#### Brief:
Please reproduce the full set of data below exactly.
_ _ _ _ _
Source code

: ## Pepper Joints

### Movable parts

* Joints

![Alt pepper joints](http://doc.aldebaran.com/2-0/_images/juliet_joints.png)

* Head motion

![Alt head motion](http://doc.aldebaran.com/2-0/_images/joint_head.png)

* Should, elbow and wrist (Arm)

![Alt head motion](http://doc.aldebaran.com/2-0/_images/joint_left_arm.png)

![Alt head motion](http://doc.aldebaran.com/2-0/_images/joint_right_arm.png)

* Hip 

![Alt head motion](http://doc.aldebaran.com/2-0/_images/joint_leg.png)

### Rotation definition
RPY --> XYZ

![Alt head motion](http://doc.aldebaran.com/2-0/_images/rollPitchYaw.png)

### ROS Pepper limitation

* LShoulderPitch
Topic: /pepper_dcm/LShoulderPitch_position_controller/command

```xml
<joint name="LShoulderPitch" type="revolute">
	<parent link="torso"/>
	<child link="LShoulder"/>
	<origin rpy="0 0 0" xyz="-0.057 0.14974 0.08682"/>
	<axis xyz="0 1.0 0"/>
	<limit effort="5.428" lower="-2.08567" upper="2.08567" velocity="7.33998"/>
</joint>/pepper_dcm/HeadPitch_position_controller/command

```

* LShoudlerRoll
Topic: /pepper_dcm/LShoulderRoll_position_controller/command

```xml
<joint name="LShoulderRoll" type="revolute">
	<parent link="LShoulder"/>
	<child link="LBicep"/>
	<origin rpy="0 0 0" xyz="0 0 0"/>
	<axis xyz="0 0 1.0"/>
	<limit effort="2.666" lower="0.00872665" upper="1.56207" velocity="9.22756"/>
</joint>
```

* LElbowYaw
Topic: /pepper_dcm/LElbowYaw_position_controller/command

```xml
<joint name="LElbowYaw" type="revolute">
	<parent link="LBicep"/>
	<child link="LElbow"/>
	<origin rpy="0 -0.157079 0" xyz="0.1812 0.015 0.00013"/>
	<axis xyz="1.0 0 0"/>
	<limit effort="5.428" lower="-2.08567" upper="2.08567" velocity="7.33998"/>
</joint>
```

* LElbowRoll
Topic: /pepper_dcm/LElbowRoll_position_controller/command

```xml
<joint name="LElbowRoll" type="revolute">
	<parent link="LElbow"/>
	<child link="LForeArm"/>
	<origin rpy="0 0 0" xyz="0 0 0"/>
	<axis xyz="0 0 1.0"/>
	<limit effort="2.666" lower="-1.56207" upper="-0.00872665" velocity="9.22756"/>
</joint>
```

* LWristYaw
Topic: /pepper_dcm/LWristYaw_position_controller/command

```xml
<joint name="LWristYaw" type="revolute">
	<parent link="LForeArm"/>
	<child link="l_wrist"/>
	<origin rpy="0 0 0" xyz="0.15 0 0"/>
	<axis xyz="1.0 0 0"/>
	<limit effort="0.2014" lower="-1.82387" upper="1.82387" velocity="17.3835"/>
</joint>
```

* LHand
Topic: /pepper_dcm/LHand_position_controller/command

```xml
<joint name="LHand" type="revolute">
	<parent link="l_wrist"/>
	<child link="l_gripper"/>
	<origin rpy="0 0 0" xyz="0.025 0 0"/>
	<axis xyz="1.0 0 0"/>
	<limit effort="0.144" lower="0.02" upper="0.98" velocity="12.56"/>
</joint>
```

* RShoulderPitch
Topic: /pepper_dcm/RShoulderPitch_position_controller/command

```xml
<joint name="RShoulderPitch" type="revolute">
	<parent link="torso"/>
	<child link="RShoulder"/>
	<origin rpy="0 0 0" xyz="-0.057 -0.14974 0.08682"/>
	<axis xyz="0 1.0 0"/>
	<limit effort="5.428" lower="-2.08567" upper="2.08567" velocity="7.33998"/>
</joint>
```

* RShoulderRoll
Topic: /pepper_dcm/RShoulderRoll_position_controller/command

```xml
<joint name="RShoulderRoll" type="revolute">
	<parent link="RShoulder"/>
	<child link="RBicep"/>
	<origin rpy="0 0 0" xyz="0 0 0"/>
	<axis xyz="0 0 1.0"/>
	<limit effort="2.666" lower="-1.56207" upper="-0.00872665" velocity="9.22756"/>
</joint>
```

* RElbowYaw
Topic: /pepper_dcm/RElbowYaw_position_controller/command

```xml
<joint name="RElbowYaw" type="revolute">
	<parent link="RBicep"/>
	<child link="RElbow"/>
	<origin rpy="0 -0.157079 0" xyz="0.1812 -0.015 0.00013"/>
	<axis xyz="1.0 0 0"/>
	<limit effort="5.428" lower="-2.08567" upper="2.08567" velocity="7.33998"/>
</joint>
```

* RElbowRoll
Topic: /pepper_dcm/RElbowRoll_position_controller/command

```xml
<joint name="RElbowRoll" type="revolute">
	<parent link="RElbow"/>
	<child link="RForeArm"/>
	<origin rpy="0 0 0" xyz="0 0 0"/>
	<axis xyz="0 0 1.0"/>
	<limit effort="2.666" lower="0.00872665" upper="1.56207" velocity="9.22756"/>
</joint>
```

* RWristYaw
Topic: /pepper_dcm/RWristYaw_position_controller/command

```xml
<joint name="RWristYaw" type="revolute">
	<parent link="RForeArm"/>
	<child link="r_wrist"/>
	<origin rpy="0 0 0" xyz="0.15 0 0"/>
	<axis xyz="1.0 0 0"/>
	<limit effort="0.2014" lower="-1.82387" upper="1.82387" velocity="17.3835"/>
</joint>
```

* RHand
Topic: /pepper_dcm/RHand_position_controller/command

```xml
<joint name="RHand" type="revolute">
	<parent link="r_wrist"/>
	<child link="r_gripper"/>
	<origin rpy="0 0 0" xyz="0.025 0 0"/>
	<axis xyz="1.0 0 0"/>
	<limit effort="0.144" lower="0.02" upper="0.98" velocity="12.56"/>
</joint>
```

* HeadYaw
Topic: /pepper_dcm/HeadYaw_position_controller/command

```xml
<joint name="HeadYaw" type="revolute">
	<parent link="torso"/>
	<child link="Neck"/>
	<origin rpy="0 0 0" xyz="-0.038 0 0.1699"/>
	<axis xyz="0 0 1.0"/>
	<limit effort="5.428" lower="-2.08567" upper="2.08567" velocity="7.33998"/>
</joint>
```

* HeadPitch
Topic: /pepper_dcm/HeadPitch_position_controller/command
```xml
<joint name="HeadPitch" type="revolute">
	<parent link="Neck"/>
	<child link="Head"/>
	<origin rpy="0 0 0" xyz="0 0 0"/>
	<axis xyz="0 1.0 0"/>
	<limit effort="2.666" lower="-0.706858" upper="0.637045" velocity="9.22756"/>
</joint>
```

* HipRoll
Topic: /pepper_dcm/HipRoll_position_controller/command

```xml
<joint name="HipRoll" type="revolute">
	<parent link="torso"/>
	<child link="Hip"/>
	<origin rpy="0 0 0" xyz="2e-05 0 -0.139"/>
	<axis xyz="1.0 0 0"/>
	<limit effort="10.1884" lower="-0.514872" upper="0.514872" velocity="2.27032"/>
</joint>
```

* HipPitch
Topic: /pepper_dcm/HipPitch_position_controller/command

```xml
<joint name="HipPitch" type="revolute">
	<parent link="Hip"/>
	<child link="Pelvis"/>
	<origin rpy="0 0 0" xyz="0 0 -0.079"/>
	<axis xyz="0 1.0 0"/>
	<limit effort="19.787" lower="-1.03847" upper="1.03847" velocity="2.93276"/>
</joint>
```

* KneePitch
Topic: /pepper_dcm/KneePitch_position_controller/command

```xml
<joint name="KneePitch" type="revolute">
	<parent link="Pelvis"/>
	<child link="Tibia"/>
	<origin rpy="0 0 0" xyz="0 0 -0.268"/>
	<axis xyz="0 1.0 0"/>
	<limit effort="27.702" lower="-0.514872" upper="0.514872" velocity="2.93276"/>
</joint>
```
_ _ _ _ _
#### Answer to the problem:
Source code

: ## Pepper Joints

### Movable parts

* Joints

![Alt pepper joints](http://doc.aldebaran.com/2-0/_images/juliet_joints.png)

* Head motion

![Alt head motion](http://doc.aldebaran.com/2-0/_images/joint_head.png)

* Should, elbow and wrist (Arm)

![Alt head motion](http://doc.aldebaran.com/2-0/_images/joint_left_arm.png)

![Alt head motion](http://doc.aldebaran.com/2-0/_images/joint_right_arm.png)

* Hip 

![Alt head motion](http://doc.aldebaran.com/2-0/_images/joint_leg.png)

### Rotation definition
RPY --> XYZ

![Alt head motion](http://doc.aldebaran.com/2-0/_images/rollPitchYaw.png)

### ROS Pepper limitation

* LShoulderPitch
Topic: /pepper_dcm/LShoulderPitch_position_controller/command

```xml
<joint name="LShoulderPitch" type="revolute">
	<parent link="torso"/>
	<child link="LShoulder"/>
	<origin rpy="0 0 0" xyz="-0.057 0.14974 0.08682"/>
	<axis xyz="0 1.0 0"/>
	<limit effort="5.428" lower="-2.08567" upper="2.08567" velocity="7.33998"/>
</joint>/pepper_dcm/HeadPitch_position_controller/command

```

* LShoudlerRoll
Topic: /pepper_dcm/LShoulderRoll_position_controller/command

```xml
<joint name="LShoulderRoll" type="revolute">
	<parent link="LShoulder"/>
	<child link="LBicep"/>
	<origin rpy="0 0 0" xyz="0 0 0"/>
	<axis xyz="0 0 1.0"/>
	<limit effort="2.666" lower="0.00872665" upper="1.56207" velocity="9.22756"/>
</joint>
```

* LElbowYaw
Topic: /pepper_dcm/LElbowYaw_position_controller/command

```xml
<joint name="LElbowYaw" type="revolute">
	<parent link="LBicep"/>
	<child link="LElbow"/>
	<origin rpy="0 -0.157079 0" xyz="0.1812 0.015 0.00013"/>
	<axis xyz="1.0 0 0"/>
	<limit effort="5.428" lower="-2.08567" upper="2.08567" velocity="7.33998"/>
</joint>
```

* LElbowRoll
Topic: /pepper_dcm/LElbowRoll_position_controller/command

```xml
<joint name="LElbowRoll" type="revolute">
	<parent link="LElbow"/>
	<child link="LForeArm"/>
	<origin rpy="0 0 0" xyz="0 0 0"/>
	<axis xyz="0 0 1.0"/>
	<limit effort="2.666" lower="-1.56207" upper="-0.00872665" velocity="9.22756"/>
</joint>
```

* LWristYaw
Topic: /pepper_dcm/LWristYaw_position_controller/command

```xml
<joint name="LWristYaw" type="revolute">
	<parent link="LForeArm"/>
	<child link="l_wrist"/>
	<origin rpy="0 0 0" xyz="0.15 0 0"/>
	<axis xyz="1.0 0 0"/>
	<limit effort="0.2014" lower="-1.82387" upper="1.82387" velocity="17.3835"/>
</joint>
```

* LHand
Topic: /pepper_dcm/LHand_position_controller/command

```xml
<joint name="LHand" type="revolute">
	<parent link="l_wrist"/>
	<child link="l_gripper"/>
	<origin rpy="0 0 0" xyz="0.025 0 0"/>
	<axis xyz="1.0 0 0"/>
	<limit effort="0.144" lower="0.02" upper="0.98" velocity="12.56"/>
</joint>
```

* RShoulderPitch
Topic: /pepper_dcm/RShoulderPitch_position_controller/command

```xml
<joint name="RShoulderPitch" type="revolute">
	<parent link="torso"/>
	<child link="RShoulder"/>
	<origin rpy="0 0 0" xyz="-0.057 -0.14974 0.08682"/>
	<axis xyz="0 1.0 0"/>
	<limit effort="5.428" lower="-2.08567" upper="2.08567" velocity="7.33998"/>
</joint>
```

* RShoulderRoll
Topic: /pepper_dcm/RShoulderRoll_position_controller/command

```xml
<joint name="RShoulderRoll" type="revolute">
	<parent link="RShoulder"/>
	<child link="RBicep"/>
	<origin rpy="0 0 0" xyz="0 0 0"/>
	<axis xyz="0 0 1.0"/>
	<limit effort="2.666" lower="-1.56207" upper="-0.00872665" velocity="9.22756"/>
</joint>
```

* RElbowYaw
Topic: /pepper_dcm/RElbowYaw_position_controller/command

```xml
<joint name="RElbowYaw" type="revolute">
	<parent link="RBicep"/>
	<child link="RElbow"/>
	<origin rpy="0 -0.157079 0" xyz="0.1812 -0.015 0.00013"/>
	<axis xyz="1.0 0 0"/>
	<limit effort="5.428" lower="-2.08567" upper="2.08567" velocity="7.33998"/>
</joint>
```

* RElbowRoll
Topic: /pepper_dcm/RElbowRoll_position_controller/command

```xml
<joint name="RElbowRoll" type="revolute">
	<parent link="RElbow"/>
	<child link="RForeArm"/>
	<origin rpy="0 0 0" xyz="0 0 0"/>
	<axis xyz="0 0 1.0"/>
	<limit effort="2.666" lower="0.00872665" upper="1.56207" velocity="9.22756"/>
</joint>
```

* RWristYaw
Topic: /pepper_dcm/RWristYaw_position_controller/command

```xml
<joint name="RWristYaw" type="revolute">
	<parent link="RForeArm"/>
	<child link="r_wrist"/>
	<origin rpy="0 0 0" xyz="0.15 0 0"/>
	<axis xyz="1.0 0 0"/>
	<limit effort="0.2014" lower="-1.82387" upper="1.82387" velocity="17.3835"/>
</joint>
```

* RHand
Topic: /pepper_dcm/RHand_position_controller/command

```xml
<joint name="RHand" type="revolute">
	<parent link="r_wrist"/>
	<child link="r_gripper"/>
	<origin rpy="0 0 0" xyz="0.025 0 0"/>
	<axis xyz="1.0 0 0"/>
	<limit effort="0.144" lower="0.02" upper="0.98" velocity="12.56"/>
</joint>
```

* HeadYaw
Topic: /pepper_dcm/HeadYaw_position_controller/command

```xml
<joint name="HeadYaw" type="revolute">
	<parent link="torso"/>
	<child link="Neck"/>
	<origin rpy="0 0 0" xyz="-0.038 0 0.1699"/>
	<axis xyz="0 0 1.0"/>
	<limit effort="5.428" lower="-2.08567" upper="2.08567" velocity="7.33998"/>
</joint>
```

* HeadPitch
Topic: /pepper_dcm/HeadPitch_position_controller/command
```xml
<joint name="HeadPitch" type="revolute">
	<parent link="Neck"/>
	<child link="Head"/>
	<origin rpy="0 0 0" xyz="0 0 0"/>
	<axis xyz="0 1.0 0"/>
	<limit effort="2.666" lower="-0.706858" upper="0.637045" velocity="9.22756"/>
</joint>
```

* HipRoll
Topic: /pepper_dcm/HipRoll_position_controller/command

```xml
<joint name="HipRoll" type="revolute">
	<parent link="torso"/>
	<child link="Hip"/>
	<origin rpy="0 0 0" xyz="2e-05 0 -0.139"/>
	<axis xyz="1.0 0 0"/>
	<limit effort="10.1884" lower="-0.514872" upper="0.514872" velocity="2.27032"/>
</joint>
```

* HipPitch
Topic: /pepper_dcm/HipPitch_position_controller/command

```xml
<joint name="HipPitch" type="revolute">
	<parent link="Hip"/>
	<child link="Pelvis"/>
	<origin rpy="0 0 0" xyz="0 0 -0.079"/>
	<axis xyz="0 1.0 0"/>
	<limit effort="19.787" lower="-1.03847" upper="1.03847" velocity="2.93276"/>
</joint>
```

* KneePitch
Topic: /pepper_dcm/KneePitch_position_controller/command

```xml
<joint name="KneePitch" type="revolute">
	<parent link="Pelvis"/>
	<child link="Tibia"/>
	<origin rpy="0 0 0" xyz="0 0 -0.268"/>
	<axis xyz="0 1.0 0"/>
	<limit effort="27.702" lower="-0.514872" upper="0.514872" velocity="2.93276"/>
</joint>
```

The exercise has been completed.